Rishon has taken heat in unexpected ways. Some people in Orthodox social media circles have called her out for including sleeveless tops. Yet she is very clear on her website that all her clothes can be layered, and she gives tips on how to layer for the best looks. She moved from Brooklyn to Los Angeles, expecting a more open, non-judgmental culture. Yet she found doors closed, both in housing and in the design world when people saw that Elisheva Rishon was a Black woman. “It made me double down harder when it comes to my brand,” she said. “My way of coping with discrimination is to reverse it. Negativity I reverse to positivity. And although I didn’t find what I was looking for in LA, I am moving forward creatively. I need the vibe of LA and Santa Monica and I have met a lot of amazing people.”

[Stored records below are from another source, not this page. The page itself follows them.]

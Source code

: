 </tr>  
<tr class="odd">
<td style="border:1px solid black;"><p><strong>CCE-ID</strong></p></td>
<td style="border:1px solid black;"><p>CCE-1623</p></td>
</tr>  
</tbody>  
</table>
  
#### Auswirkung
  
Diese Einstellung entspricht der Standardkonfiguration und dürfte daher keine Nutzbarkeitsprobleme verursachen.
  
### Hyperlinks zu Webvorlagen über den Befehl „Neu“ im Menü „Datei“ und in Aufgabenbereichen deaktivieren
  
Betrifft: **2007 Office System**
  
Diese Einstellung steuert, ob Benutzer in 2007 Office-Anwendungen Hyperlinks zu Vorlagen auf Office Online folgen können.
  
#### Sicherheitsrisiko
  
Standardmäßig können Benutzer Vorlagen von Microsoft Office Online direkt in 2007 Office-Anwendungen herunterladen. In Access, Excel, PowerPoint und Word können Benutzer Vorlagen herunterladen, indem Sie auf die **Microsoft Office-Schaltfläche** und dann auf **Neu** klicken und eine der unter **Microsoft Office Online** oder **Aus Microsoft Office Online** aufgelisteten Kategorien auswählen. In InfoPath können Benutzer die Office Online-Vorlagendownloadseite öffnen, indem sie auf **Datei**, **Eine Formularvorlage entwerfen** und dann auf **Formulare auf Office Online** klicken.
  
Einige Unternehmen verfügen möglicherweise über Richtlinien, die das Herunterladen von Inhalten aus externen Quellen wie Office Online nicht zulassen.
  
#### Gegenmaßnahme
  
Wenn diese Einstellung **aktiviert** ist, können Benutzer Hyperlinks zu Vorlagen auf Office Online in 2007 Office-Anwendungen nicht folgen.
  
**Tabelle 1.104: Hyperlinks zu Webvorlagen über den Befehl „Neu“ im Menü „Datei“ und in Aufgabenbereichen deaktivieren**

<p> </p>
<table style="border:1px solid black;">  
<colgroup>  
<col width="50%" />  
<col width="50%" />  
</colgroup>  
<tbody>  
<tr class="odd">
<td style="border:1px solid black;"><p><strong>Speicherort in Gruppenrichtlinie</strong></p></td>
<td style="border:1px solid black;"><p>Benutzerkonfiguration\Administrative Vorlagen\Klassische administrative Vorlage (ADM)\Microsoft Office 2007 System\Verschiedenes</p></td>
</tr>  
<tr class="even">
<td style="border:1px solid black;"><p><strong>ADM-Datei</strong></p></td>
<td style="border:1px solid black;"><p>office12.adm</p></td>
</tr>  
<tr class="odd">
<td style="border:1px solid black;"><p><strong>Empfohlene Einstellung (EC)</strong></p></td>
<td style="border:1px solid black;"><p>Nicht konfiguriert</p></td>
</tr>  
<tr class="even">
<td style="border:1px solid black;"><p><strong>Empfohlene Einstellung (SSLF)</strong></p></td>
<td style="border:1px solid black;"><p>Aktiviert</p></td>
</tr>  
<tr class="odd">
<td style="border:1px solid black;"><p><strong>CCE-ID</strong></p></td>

One of Eli7’s first designs is still among her biggest sellers. The Isha shirt has a pop art look, with the three Hebrew letters creating a halo/hat effect over a female figure. Isha, woman in Hebrew, is described as “…strong. Beautiful. Mysterious. Spiritual. Intelligent. Limitless. Fearless. The Bringer of Life. The foundation of every civilization in the world.”

Another early design is a shirt with “Focus” imposed over a swirl of color. Rishon encourages you to slow down, and “think about what really matters to you in your life.” Her most recent designs are shirts with “Boker Tov” and “Laila Tov,” good morning and good night.

Eli7 Designs (https://eli7designs.com) is a one-woman operation, launched a year and a half ago, after a few years of designing and raising money for production. Rishon sends each order to a production facility to be made. She ensures reliability by initially sending samples eight or nine times to check for consistency. When she launched the brand, she posted photos of her clothes modeled by friends on social media to attract customers, and then modeled them herself. She was shocked at some negative fallout in the Orthodox world when she revealed her race. “I got caught up in the spirit of the brand,” she said sadly. “I had my head in the clouds and forgot what really happens. I did lose orders and followers but it’s getting better now.”

The pandemic has affected the entire fashion industry’s ability to produce clothing. Eli7 Designs has felt the impact. Some production facilities have closed and the ones that remain are producing fewer garments due to limitations on how many people can be in a room at one time, and requirements for sanitizing. “Every part of the process has slowed down,” said Rishon. “We are only working with two manufacturers now and usually it’s 10 to 12. Shipping is a problem. Certain sizes and colors are not available. We make clear to them (customers) that there may be delays, depending on the product, but thankfully people are understanding.”

Plans for a line of summer dresses and midi skirts had to be cancelled, but may happen next year. Rishon said she is working on something “very interesting” now with a friend that should be up and running soon. With sayings like “Gam Zu L’Tovah,” roughly translated as ‘This too is for the best,’ and ‘Stronger than yesterday,’ expect Eli7 Designs to survive the pandemic era and move forward in a big way.